(Exercise requirements): The reply is to be an exact repetition of the entries that follow, with each picture left out.

(Data supplied):
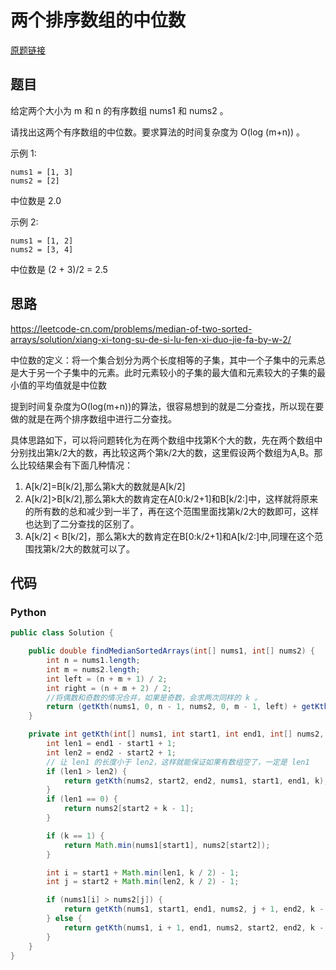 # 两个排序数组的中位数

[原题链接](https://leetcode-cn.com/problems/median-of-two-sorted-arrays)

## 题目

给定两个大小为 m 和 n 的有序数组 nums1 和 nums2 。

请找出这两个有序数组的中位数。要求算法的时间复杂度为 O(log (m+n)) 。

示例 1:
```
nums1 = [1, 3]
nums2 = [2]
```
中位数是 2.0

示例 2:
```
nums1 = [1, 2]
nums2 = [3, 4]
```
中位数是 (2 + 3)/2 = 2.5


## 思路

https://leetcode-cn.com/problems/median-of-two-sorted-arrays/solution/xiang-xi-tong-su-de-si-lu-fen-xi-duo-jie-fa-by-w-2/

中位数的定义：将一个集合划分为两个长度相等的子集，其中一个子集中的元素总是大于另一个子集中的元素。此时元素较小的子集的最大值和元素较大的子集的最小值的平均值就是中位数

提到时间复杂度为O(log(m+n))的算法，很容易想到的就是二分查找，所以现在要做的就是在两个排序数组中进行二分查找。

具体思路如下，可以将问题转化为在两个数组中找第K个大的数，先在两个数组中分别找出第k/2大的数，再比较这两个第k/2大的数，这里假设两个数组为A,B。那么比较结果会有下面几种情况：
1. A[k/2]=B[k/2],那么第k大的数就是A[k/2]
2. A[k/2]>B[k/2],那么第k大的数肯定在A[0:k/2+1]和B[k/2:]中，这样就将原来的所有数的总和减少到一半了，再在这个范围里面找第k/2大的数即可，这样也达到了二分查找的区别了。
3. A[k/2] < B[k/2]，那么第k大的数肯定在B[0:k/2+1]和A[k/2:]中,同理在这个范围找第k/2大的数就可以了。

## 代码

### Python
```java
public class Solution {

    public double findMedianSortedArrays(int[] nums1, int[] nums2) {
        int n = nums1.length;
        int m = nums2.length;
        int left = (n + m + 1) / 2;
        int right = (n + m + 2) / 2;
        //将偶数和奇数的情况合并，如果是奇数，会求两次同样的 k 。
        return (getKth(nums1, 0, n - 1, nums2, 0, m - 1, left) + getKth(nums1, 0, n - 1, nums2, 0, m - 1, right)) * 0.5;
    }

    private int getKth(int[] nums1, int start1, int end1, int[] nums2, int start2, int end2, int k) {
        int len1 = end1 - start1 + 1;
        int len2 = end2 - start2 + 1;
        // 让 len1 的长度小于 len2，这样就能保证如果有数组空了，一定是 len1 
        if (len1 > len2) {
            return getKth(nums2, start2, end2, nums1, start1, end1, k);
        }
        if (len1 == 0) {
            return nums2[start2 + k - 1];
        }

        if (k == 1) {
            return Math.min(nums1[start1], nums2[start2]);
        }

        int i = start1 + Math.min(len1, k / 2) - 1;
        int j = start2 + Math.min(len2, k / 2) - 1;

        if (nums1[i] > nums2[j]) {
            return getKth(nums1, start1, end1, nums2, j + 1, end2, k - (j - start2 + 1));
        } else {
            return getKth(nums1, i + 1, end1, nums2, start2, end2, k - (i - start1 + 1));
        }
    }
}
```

(Result):
 # 两个排序数组的中位数

[原题链接](https://leetcode-cn.com/problems/median-of-two-sorted-arrays)

## 题目

给定两个大小为 m 和 n 的有序数组 nums1 和 nums2 。

请找出这两个有序数组的中位数。要求算法的时间复杂度为 O(log (m+n)) 。

示例 1:
```
nums1 = [1, 3]
nums2 = [2]
```
中位数是 2.0

示例 2:
```
nums1 = [1, 2]
nums2 = [3, 4]
```
中位数是 (2 + 3)/2 = 2.5


## 思路

https://leetcode-cn.com/problems/median-of-two-sorted-arrays/solution/xiang-xi-tong-su-de-si-lu-fen-xi-duo-jie-fa-by-w-2/

中位数的定义：将一个集合划分为两个长度相等的子集，其中一个子集中的元素总是大于另一个子集中的元素。此时元素较小的子集的最大值和元素较大的子集的最小值的平均值就是中位数

提到时间复杂度为O(log(m+n))的算法，很容易想到的就是二分查找，所以现在要做的就是在两个排序数组中进行二分查找。

具体思路如下，可以将问题转化为在两个数组中找第K个大的数，先在两个数组中分别找出第k/2大的数，再比较这两个第k/2大的数，这里假设两个数组为A,B。那么比较结果会有下面几种情况：
1. A[k/2]=B[k/2],那么第k大的数就是A[k/2]
2. A[k/2]>B[k/2],那么第k大的数肯定在A[0:k/2+1]和B[k/2:]中，这样就将原来的所有数的总和减少到一半了，再在这个范围里面找第k/2大的数即可，这样也达到了二分查找的区别了。
3. A[k/2] < B[k/2]，那么第k大的数肯定在B[0:k/2+1]和A[k/2:]中,同理在这个范围找第k/2大的数就可以了。

## 代码

### Python
```java
public class Solution {

    public double findMedianSortedArrays(int[] nums1, int[] nums2) {
        int n = nums1.length;
        int m = nums2.length;
        int left = (n + m + 1) / 2;
        int right = (n + m + 2) / 2;
        //将偶数和奇数的情况合并，如果是奇数，会求两次同样的 k 。
        return (getKth(nums1, 0, n - 1, nums2, 0, m - 1, left) + getKth(nums1, 0, n - 1, nums2, 0, m - 1, right)) * 0.5;
    }

    private int getKth(int[] nums1, int start1, int end1, int[] nums2, int start2, int end2, int k) {
        int len1 = end1 - start1 + 1;
        int len2 = end2 - start2 + 1;
        // 让 len1 的长度小于 len2，这样就能保证如果有数组空了，一定是 len1 
        if (len1 > len2) {
            return getKth(nums2, start2, end2, nums1, start1, end1, k);
        }
        if (len1 == 0) {
            return nums2[start2 + k - 1];
        }

        if (k == 1) {
            return Math.min(nums1[start1], nums2[start2]);
        }

        int i = start1 + Math.min(len1, k / 2) - 1;
        int j = start2 + Math.min(len2, k / 2) - 1;

        if (nums1[i] > nums2[j]) {
            return getKth(nums1, start1, end1, nums2, j + 1, end2, k - (j - start2 + 1));
        } else {
            return getKth(nums1, i + 1, end1, nums2, start2, end2, k - (i - start1 + 1));
        }
    }
}
```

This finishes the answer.